I have been practicing intent as prescribed by the seers of ancient Mexico to enact change. Every day I state my intent and let it go out into the universe. I shout out or silently speak the word: INTENT! Sometimes I don’t even feel that I have to keep repeating each personal intent that I have set, I just shout the word INTENT and ask that my already prescribed intent bind with the intent of the seers of ancient Mexico, with the intent of the women seers, with don Juan, and with the intent of good, because I feel that it is important to imbue my intent with pureness of heart.

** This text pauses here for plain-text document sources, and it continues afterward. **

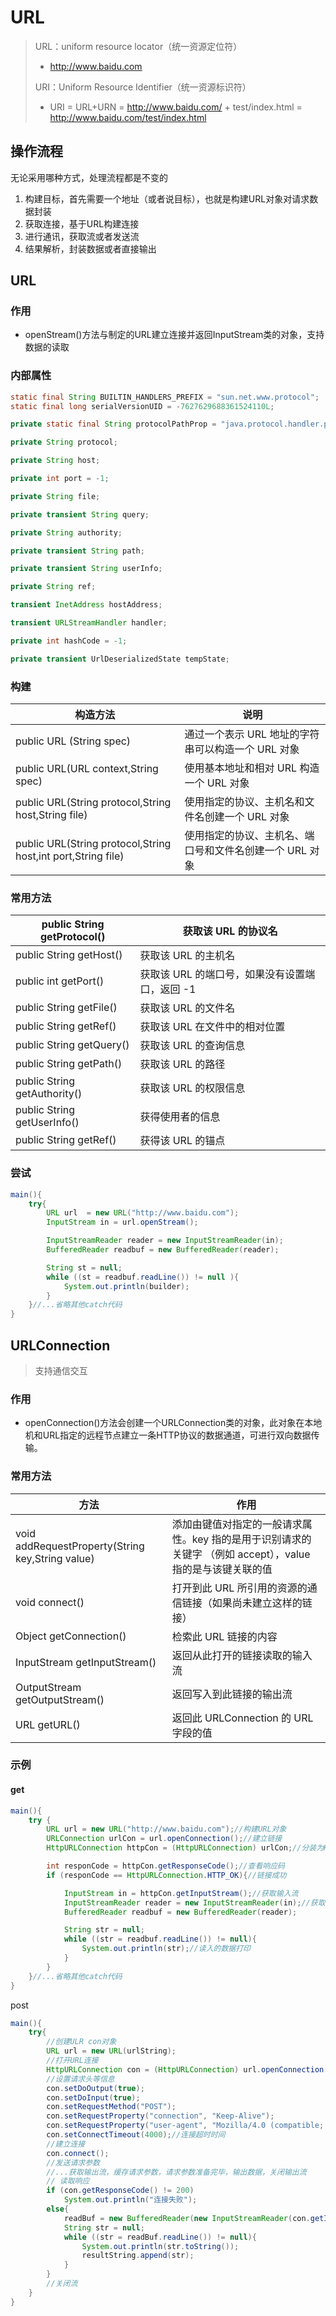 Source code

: # URL

> URL：uniform resource locator（统一资源定位符）
>
> - http://www.baidu.com
>
> URI：Uniform Resource Identifier（统一资源标识符）
>
> - URI = URL+URN = http://www.baidu.com/ + test/index.html  = http://www.baidu.com/test/index.html

## 操作流程

无论采用哪种方式，处理流程都是不变的

1. 构建目标，首先需要一个地址（或者说目标），也就是构建URL对象对请求数据封装
2. 获取连接，基于URL构建连接
3. 进行通讯，获取流或者发送流
4. 结果解析，封装数据或者直接输出

## URL

### 作用

- openStream()方法与制定的URL建立连接并返回InputStream类的对象，支持数据的读取

### 内部属性

```java
static final String BUILTIN_HANDLERS_PREFIX = "sun.net.www.protocol";
static final long serialVersionUID = -7627629688361524110L;

private static final String protocolPathProp = "java.protocol.handler.pkgs";

private String protocol;

private String host;

private int port = -1;

private String file;

private transient String query;

private String authority;

private transient String path;

private transient String userInfo;

private String ref;

transient InetAddress hostAddress;

transient URLStreamHandler handler;

private int hashCode = -1;

private transient UrlDeserializedState tempState;
```

### 构建

| **构造方法**                                                 | **说明**                                                |
| ------------------------------------------------------------ | ------------------------------------------------------- |
| public URL (String spec)                                     | 通过一个表示 URL 地址的字符串可以构造一个 URL 对象      |
| public URL(URL context,String spec)                          | 使用基本地址和相对 URL 构造一个 URL 对象                |
| public URL(String protocol,String host,String file)          | 使用指定的协议、主机名和文件名创建一个 URL 对象         |
| public URL(String protocol,String host,int port,String file) | 使用指定的协议、主机名、端口号和文件名创建一个 URL 对象 |

### 常用方法

| public String getProtocol()  | 获取该 URL 的协议名                            |
| ---------------------------- | ---------------------------------------------- |
| public String getHost()      | 获取该 URL 的主机名                            |
| public int getPort()         | 获取该 URL 的端口号，如果没有设置端口，返回 -1 |
| public String getFile()      | 获取该 URL 的文件名                            |
| public String getRef()       | 获取该 URL 在文件中的相对位置                  |
| public String getQuery()     | 获取该 URL 的查询信息                          |
| public String getPath()      | 获取该 URL 的路径                              |
| public String getAuthority() | 获取该 URL 的权限信息                          |
| public String getUserInfo()  | 获得使用者的信息                               |
| public String getRef()       | 获得该 URL 的锚点                              |

### 尝试

```java
main(){
    try{
        URL url  = new URL("http://www.baidu.com");
        InputStream in = url.openStream();

        InputStreamReader reader = new InputStreamReader(in);
        BufferedReader readbuf = new BufferedReader(reader);

        String st = null;
        while ((st = readbuf.readLine()) != null ){
            System.out.println(builder);
        }
    }//...省略其他catch代码
}
```



## URLConnection

> 支持通信交互

### 作用

- openConnection()方法会创建一个URLConnection类的对象，此对象在本地机和URL指定的远程节点建立一条HTTP协议的数据通道，可进行双向数据传输。

### 常用方法

| 方法                                             | 作用                                                         |
| ------------------------------------------------ | ------------------------------------------------------------ |
| void addRequestProperty(String key,String value) | 添加由键值对指定的一般请求属性。key 指的是用于识别请求的关键字 （例如 accept），value 指的是与该键关联的值 |
| void connect()                                   | 打开到此 URL 所引用的资源的通信链接（如果尚未建立这样的链接） |
| Object getConnection()                           | 检索此 URL 链接的内容                                        |
| InputStream getInputStream()                     | 返回从此打开的链接读取的输入流                               |
| OutputStream getOutputStream()                   | 返回写入到此链接的输出流                                     |
| URL getURL()                                     | 返回此 URLConnection 的 URL 字段的值                         |

### 示例

#### get

```java
main(){
    try {
        URL url = new URL("http://www.baidu.com");//构建URL对象
        URLConnection urlCon = url.openConnection();//建立链接
        HttpURLConnection httpCon = (HttpURLConnection) urlCon;//分装为Http协议下的链接

        int responCode = httpCon.getResponseCode();//查看响应码
        if (responCode == HttpURLConnection.HTTP_OK){//链接成功

            InputStream in = httpCon.getInputStream();//获取输入流
            InputStreamReader reader = new InputStreamReader(in);//获取读入流
            BufferedReader readbuf = new BufferedReader(reader);

            String str = null;
            while ((str = readbuf.readLine()) != null){
                System.out.println(str);//读入的数据打印
            }
        }
    }//...省略其他catch代码
}
```

post

```java
main(){
    try{
        //创建ULR con对象
        URL url = new URL(urlString);
        //打开URL连接
        HttpURLConnection con = (HttpURLConnection) url.openConnection();
        //设置请求头等信息
        con.setDoOutput(true);
        con.setDoInput(true);
        con.setRequestMethod("POST");
        con.setRequestProperty("connection", "Keep-Alive");
        con.setRequestProperty("user-agent", "Mozilla/4.0 (compatible; MSIE 6.0; Windows NT 5.1;SV1)");
        con.setConnectTimeout(4000);//连接超时时间
        //建立连接
        con.connect();
        //发送请求参数
        //...获取输出流，缓存请求参数，请求参数准备完毕，输出数据，关闭输出流
        // 读取响应
        if (con.getResponseCode() != 200)
            System.out.println("连接失败");
        else{
            readBuf = new BufferedReader(new InputStreamReader(con.getInputStream()));
            String str = null;
            while ((str = readBuf.readLine()) != null){
                System.out.println(str.toString());
                resultString.append(str);
            }
        }
        //关闭流
    }
}
```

In the old days, before I did a recapitulation of my childhood and learned about the seers of ancient Mexico, I would take drastic measures to force change in my life. My favorite method of enacting change in those days was to move, sometimes across the country or even sometimes across the ocean to another country. I once counted eleven moves in seven years, from state to state, city to city, apartment to apartment. Sometimes I moved alone, sometimes with a partner or with a husband. When it was impossible to move house I would rearrange the furniture in every room, shoving and pushing sofas, beds, dressers, bookshelves around until I got just the right feeling that I was seeking. Often I was seeking a sense of contentment, peace of mind, inner quiet and if my outer environment could reflect that I could calm down.

Restlessness was more often than not the catalyst for these moves, a restlessness that I bore my entire life but never quite understood as a deeply inner restlessness. I thought I just needed to keep moving all the time, that I was innately a person who sought experience and adventure, but it wasn’t until I sat down with Chuck and began to explore that restlessness that it revealed itself as something else. It took a while for me to fully grasp that with all of that moving and rearranging I was trying to run away from none other than myself.

During the recapitulation of my early childhood I understood just what it was that I was running from, devastatingly frightening memories of experiences of near annihilation that would have sent anyone fleeing. I learned to sit in one place and bear the tension of those memories as they reappeared, not to haunt me this time, but to teach me something about myself. I learned that, even though I wanted to get up and run, sell my house and move to another town, another city, another country, I did have the courage to stay and face the demons, as I had once done so strikingly well as a child.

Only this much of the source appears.